The scoring system of this league is rather unique, which makes pitching staff construction a bit of a conundrum. Wins are worth 8 points, quality starts and saves are worth 5 and holds are worth 3. Additionally, there is no deduction for hits allowed (though walks and earned runs will dock you a point each) and K's are only worth half a point. Each batter you retire also nets you a point. In other words, you could choose to go with an all SP strategy, but with negative points for losses, a few clunkers might not be worth going that deep into MLB rotations.

This is why I opted for a modified version of my "ace plus closers" strategy that I typically use in points leagues. Ideally, I would have wanted one of the "big four" SP to anchor my staff, but the early spending spree surprised me enough to back down. Instead, I ended up targeting Zack Greinke ($29) and Noah Syndergaard ($21) and doubling down on them with their own team's closers (Roberto Osuna, Edwin Diaz). Adding Kenley Jansen and Nick Anderson to the mix gives me the potential for 8-10 save opportunities per week.

Rounding out my staff, I went with a pair of pitchers from my pitchers to target recommendations: Joe Musgrove and Mike Leake. I later used four of my six picks in the reserve draft to grab as many of the top holds guys as possible. While we don't have daily moves in this league, we do get to make one round of midweek moves headed into the weekend series. I'll be using this mini-streaming opportunity to get the most out of my staff, rather than simply be stuck with a lineup full of SP who are guaranteed not to pick up the baseball for the rest of the scoring period.

A quick note about the timing of this auction and how it responded to injured players. Justin Verlander went for $32, Aaron Judge $20, and Giancarlo Stanton $16; all for more than they likely would have if not for the uncertainty surrounding the start of the 2020 season. Drafting teams now for games that conceivably might not start for several months forced the room to reassess their valuations of these players on the fly and, in my opinion, also helped fuel the overall willingness to overspend early. Heck, even Chris Sale went for $7.

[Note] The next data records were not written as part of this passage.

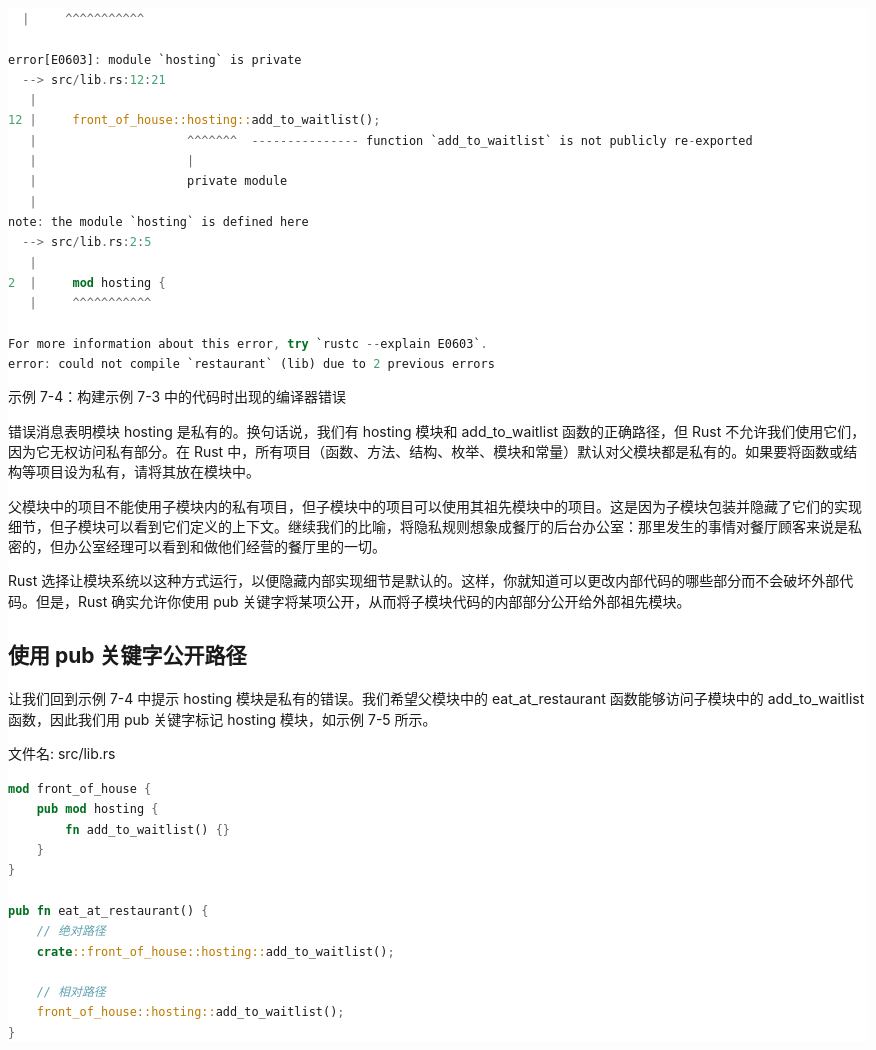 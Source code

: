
 ```rust
  |     ^^^^^^^^^^^

error[E0603]: module `hosting` is private
  --> src/lib.rs:12:21
   |
12 |     front_of_house::hosting::add_to_waitlist();
   |                     ^^^^^^^  --------------- function `add_to_waitlist` is not publicly re-exported
   |                     |
   |                     private module
   |
note: the module `hosting` is defined here
  --> src/lib.rs:2:5
   |
2  |     mod hosting {
   |     ^^^^^^^^^^^

For more information about this error, try `rustc --explain E0603`.
error: could not compile `restaurant` (lib) due to 2 previous errors
```

示例 7-4：构建示例 7-3 中的代码时出现的编译器错误

错误消息表明模块 hosting 是私有的。换句话说，我们有 hosting 模块和 add_to_waitlist 函数的正确路径，但 Rust 不允许我们使用它们，因为它无权访问私有部分。在 Rust 中，所有项目（函数、方法、结构、枚举、模块和常量）默认对父模块都是私有的。如果要将函数或结构等项目设为私有，请将其放在模块中。

父模块中的项目不能使用子模块内的私有项目，但子模块中的项目可以使用其祖先模块中的项目。这是因为子模块包装并隐藏了它们的实现细节，但子模块可以看到它们定义的上下文。继续我们的比喻，将隐私规则想象成餐厅的后台办公室：那里发生的事情对餐厅顾客来说是私密的，但办公室经理可以看到和做他们经营的餐厅里的一切。

Rust 选择让模块系统以这种方式运行，以便隐藏内部实现细节是默认的。这样，你就知道可以更改内部代码的哪些部分而不会破坏外部代码。但是，Rust 确实允许你使用 pub 关键字将某项公开，从而将子模块代码的内部部分公开给外部祖先模块。

## 使用 pub 关键字公开路径

让我们回到示例 7-4 中提示 hosting 模块是私有的错误。我们希望父模块中的 eat_at_restaurant 函数能够访问子模块中的 add_to_waitlist 函数，因此我们用 pub 关键字标记 hosting 模块，如示例 7-5 所示。

文件名: src/lib.rs

```rust
mod front_of_house {
    pub mod hosting {
        fn add_to_waitlist() {}
    }
}

pub fn eat_at_restaurant() {
    // 绝对路径
    crate::front_of_house::hosting::add_to_waitlist();

    // 相对路径
    front_of_house::hosting::add_to_waitlist();
}
```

With a huge chunk of my $260 budget gone, I simply bided my time, targeting specific hitters when they came up and hoping that I would be able to go that $1 more than anyone else. While this strategy didn't work all the time, I feel that there were enough people in the same boat that I was able to grab the likes of Bo Bichette ($20), Jose Abreu ($15), Jeff McNeil ($9) and Tommy Edman ($4) to start to fill in my lineup. After that, it was simply grabbing whatever outfielders I could with the few dollars I had left, settling for the ones that nobody else bid on (because when they did, I had nothing in my pockets to respond.

Grabbing Alex Verdugo to finish my roster at pick No. 213 was a perfect way to end my draft, 60-some picks before the final selection. Here's a guy who has no real timetable as to when he may return to action, much like the sport itself. Still, I decided to pick him and hope for the best, which is all any of us can do in today's environment of uncertainty. But I remain an optimist, and I fully expect this team of mine to be very competitive in the 2020 Tout Wars when the umpires finally get to shout once more, "Play ball!". Eventually.